The S.C. Department of Natural Resources hauled the six bears to a 720-acre wildlife preserve near Denver after their owners turned over the animals Monday.
The black bears are believed to be the last ones in South Carolina that have been used at baying events. At these secretive events, people watch dogs harass and attack captive bears to train the canines for hunting season. In some cases, bears have been defanged and their claws dulled so they can’t fight back, wildlife officials say.
“This pretty much will effectively take bear baying off the table,’’ DNR spokesman Robert McCullough said. “There won’t be anybody left with a bear that is usable for baying.’’
Baying events remain legal in South Carolina, unlike other states, but in the past 10 years, the state has banned possession of captive bears by private citizens. Those who already had captive bears were allowed to keep them. But wildlife officials knew the animals would eventually die off or no longer be used for baying, which would eventually stop the practice.

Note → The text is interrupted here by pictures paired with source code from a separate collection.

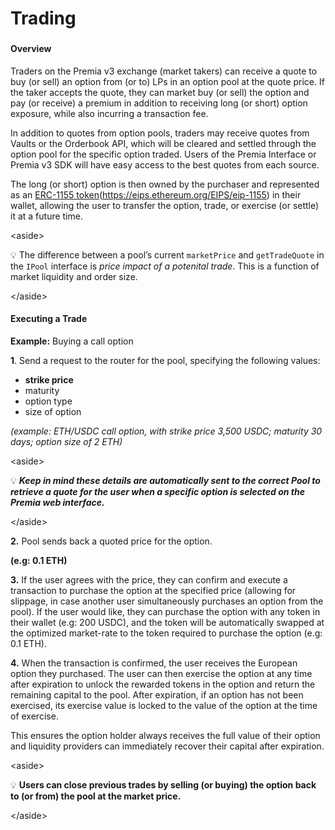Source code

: # Trading

###

#### Overview

Traders on the Premia v3 exchange (market takers) can receive a quote to buy (or sell) an option from (or to) LPs in an option pool at the quote price. If the taker accepts the quote, they can market buy (or sell) the option and pay (or receive) a premium in addition to receiving long (or short) option exposure, while also incurring a transaction fee.

In addition to quotes from option pools, traders may receive quotes from Vaults or the Orderbook API, which will be cleared and settled through the option pool for the specific option traded. Users of the Premia Interface or Premia v3 SDK will have easy access to the best quotes from each source.

The long (or short) option is then owned by the purchaser and represented as an [ERC-1155 token](broken-reference)(https://eips.ethereum.org/EIPS/eip-1155) in their wallet, allowing the user to transfer the option, trade, or exercise (or settle) it at a future time.

\<aside>

💡 The difference between a pool’s current `marketPrice` and `getTradeQuote` in the `IPool` interface is _price impact of a potenital trade_. This is a function of market liquidity and order size.

\</aside>

#### Executing a Trade

**Example:** Buying a call option

**1**. Send a request to the router for the pool, specifying the following values:

* **strike price**
* maturity
* option type
* size of option

_(example: ETH/USDC call option, with strike price 3,500 USDC; maturity 30 days; option size of 2 ETH)‌_

\<aside>

💡 _**Keep in mind these details are automatically sent to the correct Pool to retrieve a quote for the user when a specific option is selected on the Premia web interface.**_

\</aside>

**2.** Pool sends back a quoted price for the option.

**(e.g: 0.1 ETH)‌**

**3.** If the user agrees with the price, they can confirm and execute a transaction to purchase the option at the specified price (allowing for slippage, in case another user simultaneously purchases an option from the pool). If the user would like, they can purchase the option with any token in their wallet (e.g: 200 USDC), and the token will be automatically swapped at the optimized market-rate to the token required to purchase the option (e.g: 0.1 ETH).

**4.** When the transaction is confirmed, the user receives the European option they purchased. The user can then exercise the option at any time after expiration to unlock the rewarded tokens in the option and return the remaining capital to the pool. After expiration, if an option has not been exercised, its exercise value is locked to the value of the option at the time of exercise.

This ensures the option holder always receives the full value of their option and liquidity providers can immediately recover their capital after expiration.

\<aside>

💡 **Users can close previous trades by selling (or buying) the option back to (or from) the pool at the market price.**

\</aside>
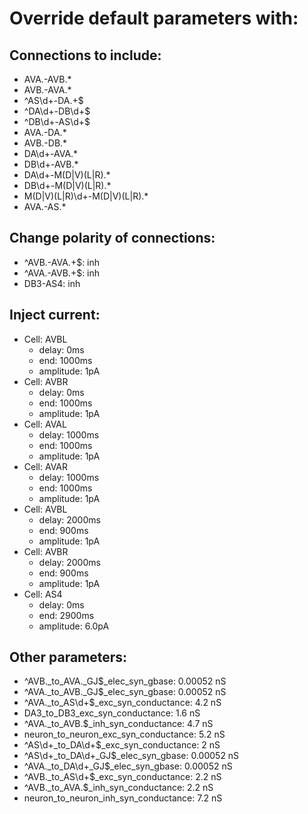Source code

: # Override default parameters with:
## Connections to include:
- AVA.-AVB.*
- AVB.-AVA.*
- ^AS\d+-DA.+$
- ^DA\d+-DB\d+$
- ^DB\d+-AS\d+$
- AVA.-DA.*
- AVB.-DB.*
- DA\d+-AVA.*
- DB\d+-AVB.*
- DA\d+-M(D|V)(L|R).*
- DB\d+-M(D|V)(L|R).*
- M(D|V)(L|R)\d+-M(D|V)(L|R).*
- AVA.-AS.*

## Change polarity of connections:
- ^AVB.-AVA.+$: inh
- ^AVA.-AVB.+$: inh
- DB3-AS4: inh

## Inject current:
- Cell: AVBL
    - delay: 0ms
    - end: 1000ms
    - amplitude: 1pA
- Cell: AVBR
    - delay: 0ms
    - end: 1000ms
    - amplitude: 1pA
- Cell: AVAL
    - delay: 1000ms
    - end: 1000ms
    - amplitude: 1pA
- Cell: AVAR
    - delay: 1000ms
    - end: 1000ms
    - amplitude: 1pA
- Cell: AVBL
    - delay: 2000ms
    - end: 900ms
    - amplitude: 1pA
- Cell: AVBR
    - delay: 2000ms
    - end: 900ms
    - amplitude: 1pA
- Cell: AS4
    - delay: 0ms
    - end: 2900ms
    - amplitude: 6.0pA

## Other parameters:
- ^AVB._to_AVA.\_GJ$_elec_syn_gbase: 0.00052 nS
- ^AVA._to_AVB.\_GJ$_elec_syn_gbase: 0.00052 nS
- ^AVA._to_AS\d+$_exc_syn_conductance: 4.2 nS
- DA3_to_DB3_exc_syn_conductance: 1.6 nS
- ^AVA._to_AVB.$_inh_syn_conductance: 4.7 nS
- neuron_to_neuron_exc_syn_conductance: 5.2 nS
- ^AS\d+_to_DA\d+$_exc_syn_conductance: 2 nS
- ^AS\d+_to_DA\d+\_GJ$_elec_syn_gbase: 0.00052 nS
- ^AVA._to_DA\d+\_GJ$_elec_syn_gbase: 0.00052 nS
- ^AVB._to_AS\d+$_exc_syn_conductance: 2.2 nS
- ^AVB._to_AVA.$_inh_syn_conductance: 2.2 nS
- neuron_to_neuron_inh_syn_conductance: 7.2 nS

McCullough said he knows of two other privately owned bears in the Upstate, but the agency is confident the animals won’t be used for baying. A handful of other bears are in zoos and such places, he said. Baying is a long-used way of training dogs in the South Carolina mountains, where the state has a limited bear-hunting season in late October. Baying supporters say the events are not cruel.
Three of the bears sent to Colorado came from a Greenville County man who pleaded to a misdemeanor charge of mistreating animals. Giving up the bears was part of a plea agreement. The other three animals came from a Spartanburg County man who has been under scrutiny by the DNR, officials said. McCullough declined to name the man.
The DNR’s investigation, so far, has resulted in the arrest of a dozen people on various bear-hunting and cruelty charges. The probe has been going on for four years.
The six black bears given up by their owners went to the Wild Animal Sanctuary in Keenesburg, Colo., the DNR said in a news release Friday. The animals range in age from 7 to 23 years old.
“These bears will be as close to living in the wild as possible,” the agency’s release said, quoting Pat Craig, director of the Colorado sanctuary.
“We have them in small enclosures now, but in a few days they will be released into a 10-acre habitat that is very much a natural environment, where bears could even hibernate during the winter.”
The Wild Animal Sanctuary has some 300 large animals in its care.